Larry told me he never has had plans to retire. As the beloved East Hampton Town Natural Resources Director for the last 28 years, he has a long history of saving wetlands, fighting developers, creating parkland, saving wildlife and cleaning polluted waters. And he didn’t want to retire. At the age of 76, he’s as vigorous as ever and is filled with all this wisdom. There was something else going on here.
“Well,” he told me, “I guess the answer is that I was able to get my way with several Supervisors, but I just couldn’t manage this one.”
“What do you mean?” I asked.
“Until now, the environmental department in this town has enforced the laws without regard to who was breaking them. I saw to that. I fought for the environment. It may not continue to be the same when they get someone new, we will have to see.”
I said I still didn’t understand.
“In some towns, it’s as much about politics as it is about the environment. People have friends of friends. There’s compromise. I wouldn’t have anything to do with politics.”

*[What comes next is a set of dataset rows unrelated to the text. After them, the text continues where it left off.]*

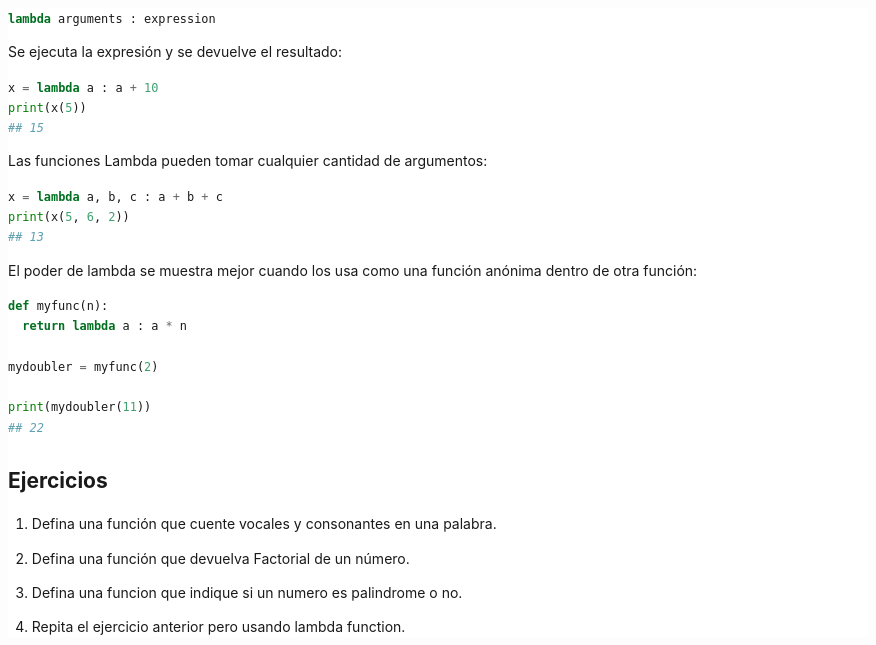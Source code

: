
 ```python
lambda arguments : expression
```

Se ejecuta la expresión y se devuelve el resultado:

```python
x = lambda a : a + 10
print(x(5))
## 15
```

Las funciones Lambda pueden tomar cualquier cantidad de argumentos:

```python
x = lambda a, b, c : a + b + c
print(x(5, 6, 2))
## 13
```

El poder de lambda se muestra mejor cuando los usa como una función anónima dentro de otra función:

```python
def myfunc(n):
  return lambda a : a * n

mydoubler = myfunc(2)

print(mydoubler(11))
## 22
```

## Ejercicios

1. Defina una función que cuente vocales y consonantes en una palabra.

1. Defina una función que devuelva Factorial de un número.

1. Defina una funcion que indique si un numero es palindrome o no.

1. Repita el ejercicio anterior pero usando lambda function.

It appears to me that Town Supervisor Bill Wilkinson tried a heavy-handed accusation of improper behavior to get Penny out. He issued an order that all the animal carcasses in the storage room of the Natural Resources Department Building be removed. The town claims that Penny ignored him. You can’t refuse a direct order from the Town Supervisor. The town commissioned their own contractor to remove the stored animals, and Penny was then accused also of having formaldehyde in the basement without a permit. (It was half a quart, according to Penny). He was accused of not keeping the renewal of certain environmental permits up to date in his department. And he was accused of allowing a landscaper, who was removing ornamental trees from a property owned by the town, to keep the trees without paying the town for them.
Wilkinson took these charges to the Town Board, made them appear to be outrageous breaches of town law, and then watched as the Town Board voted 5-0 to suspend Penny without pay for a month while they investigated what to do next with him.
But this is a small town, and the citizens here would not put up with this nonsense. Wilkinson was criticized from pillar to post for proceeding with these overblown charges. Here you had, for a quarter of a century, a David vanquishing a whole lot of Goliaths, keeping the town’s waters and dunes and wetlands pure. Penny missed nothing. He enforced the law. He was nice about it, but that’s what he did, and this town owes him for the service he performed here.
And so, what the town had to have Thursday was a meeting behind closed doors with Penny’s lawyer, at which the Town Board backtracked and worked out this “graceful” way for Penny to leave. Charges dropped. Penny was retiring “anyway.” We’ll have a party and give him a gold watch.
What a shame. This newspaper was a big supporter of Bill Wilkinson when he ran for Supervisor two years ago and won in a landslide. He, for years and years led the human resources department of Disney. The town was deeply in debt, due to the financial irresponsibility of the prior Supervisor. Wilkinson, with his Fortune 500 expertise, bonded the debt, then lowered town taxes—and in his 2011 re-election bid, against a novice Democrat, he won re-election not by another landslide, but by the skin of his teeth—15 votes out of 6,791 cast.
How in the world could he have come so close to losing after doing all he did in his first term? His handling of Larry Penny in such a rough way is something to think about. Perhaps Mr. Wilkinson makes a habit of it. It’s hard for an outsider to know.
According to Penny, the town is going to continue to operate a Natural Resources Department. Or at least he hopes they will. We’ll have to see about that too.